Time-dependent techniques such as fluorescence recovering after photobleaching (FRAP) and fluorescence resonance energy transfer (FRET) could also benefit from simultaneous multi-spectral imaging. FRET relies on proximity-dependent transfer of energy from excited molecules and can be used to study the interactions of subunits of macromolecular structures such as microtubules and ribosomes. With FRAP the gradual recovery of fluorescence from molecules migrating into a zone previously exposed to high levels of excitation is used to measure diffusion of lipids and proteins in biological membranes.

In such applications, pixel-based wavelength information coupled with fast processing speed is critical. Widespread adoption of multi- and hyperspectral imaging will also drive implementation and development of new classes of fluorescent dyes that, for example, change under certain conditions or interactions. Quantum dots, with their uniform excitation profile and well-defined, customizable emission spectra, are ideal labels for hyperspectral imaging platforms.

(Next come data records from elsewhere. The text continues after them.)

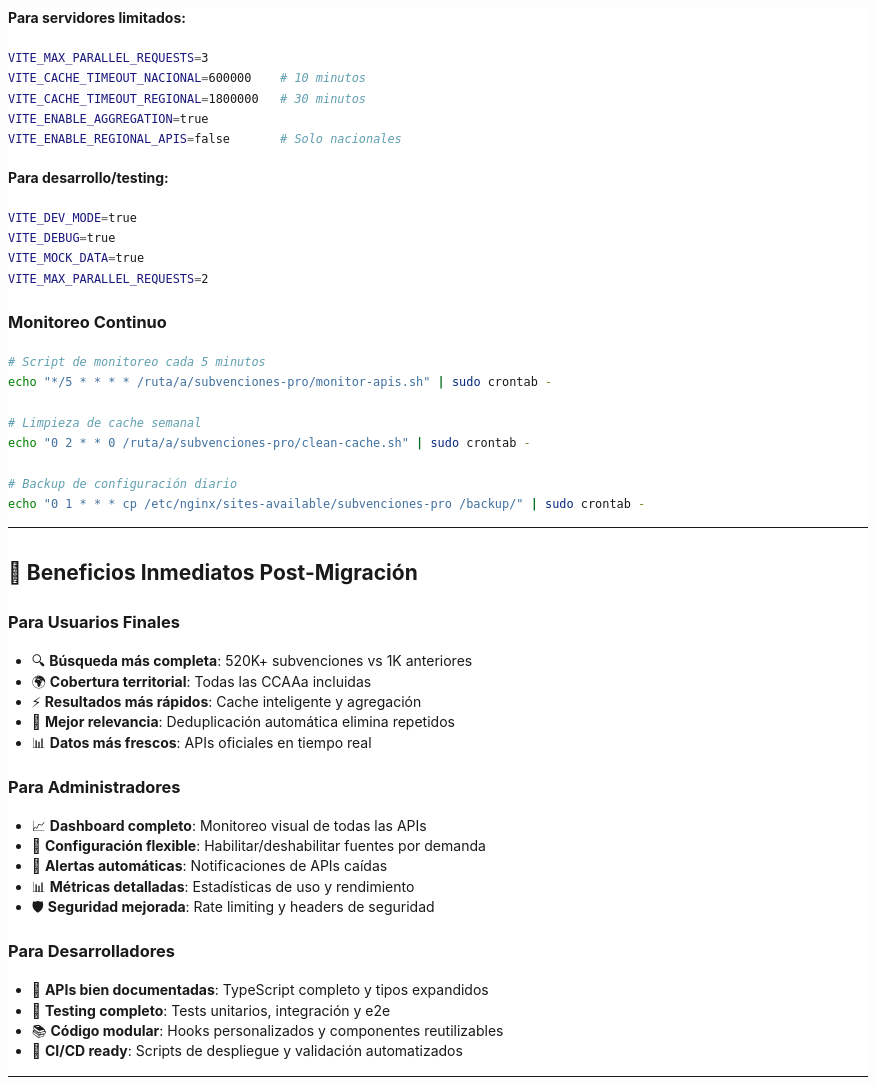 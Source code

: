 #### **Para servidores limitados:**
```bash
VITE_MAX_PARALLEL_REQUESTS=3
VITE_CACHE_TIMEOUT_NACIONAL=600000    # 10 minutos
VITE_CACHE_TIMEOUT_REGIONAL=1800000   # 30 minutos
VITE_ENABLE_AGGREGATION=true
VITE_ENABLE_REGIONAL_APIS=false       # Solo nacionales
```

#### **Para desarrollo/testing:**
```bash
VITE_DEV_MODE=true
VITE_DEBUG=true
VITE_MOCK_DATA=true
VITE_MAX_PARALLEL_REQUESTS=2
```

### **Monitoreo Continuo**
```bash
# Script de monitoreo cada 5 minutos
echo "*/5 * * * * /ruta/a/subvenciones-pro/monitor-apis.sh" | sudo crontab -

# Limpieza de cache semanal
echo "0 2 * * 0 /ruta/a/subvenciones-pro/clean-cache.sh" | sudo crontab -

# Backup de configuración diario
echo "0 1 * * * cp /etc/nginx/sites-available/subvenciones-pro /backup/" | sudo crontab -
```

---

## 🎯 **Beneficios Inmediatos Post-Migración**

### **Para Usuarios Finales**
- 🔍 **Búsqueda más completa**: 520K+ subvenciones vs 1K anteriores
- 🌍 **Cobertura territorial**: Todas las CCAAa incluidas
- ⚡ **Resultados más rápidos**: Cache inteligente y agregación
- 🎯 **Mejor relevancia**: Deduplicación automática elimina repetidos
- 📊 **Datos más frescos**: APIs oficiales en tiempo real

### **Para Administradores**
- 📈 **Dashboard completo**: Monitoreo visual de todas las APIs
- 🔧 **Configuración flexible**: Habilitar/deshabilitar fuentes por demanda
- 🚨 **Alertas automáticas**: Notificaciones de APIs caídas
- 📊 **Métricas detalladas**: Estadísticas de uso y rendimiento
- 🛡️ **Seguridad mejorada**: Rate limiting y headers de seguridad

### **Para Desarrolladores**
- 🔧 **APIs bien documentadas**: TypeScript completo y tipos expandidos
- 🧪 **Testing completo**: Tests unitarios, integración y e2e
- 📚 **Código modular**: Hooks personalizados y componentes reutilizables
- 🔄 **CI/CD ready**: Scripts de despliegue y validación automatizados

---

Hyperspectral technologies are now beginning to be integrated with other imaging technologies in the life sciences, used not only in wide-field but also confocal microscopes. The resulting images provide a dynamic 3D view, not of cellular systems but of whole live organisms. Hyperspectral imaging also permits simultaneous use of various fluorescence techniques in ‘multimode’ and multiparameter microscopy, where a broad selection of labels may be combined. Automated imaging platforms incorporating conventional optical microscopes with hyperspectral imaging systems and intelligent software have the potential to transform diagnostic medicine through high-content analysis (HCA). Clinical diagnostics involves high volumes of ‘test tube’ measurements now done with microplates and readers. HCA can process such measurements faster and more accurately. This will in turn help implement personalized medicine, the novel therapeutic approach that selects drugs from a library of potential candidates based on the patient's genomic profile. Drug development also stands to benefit from in vivo application of such techniques.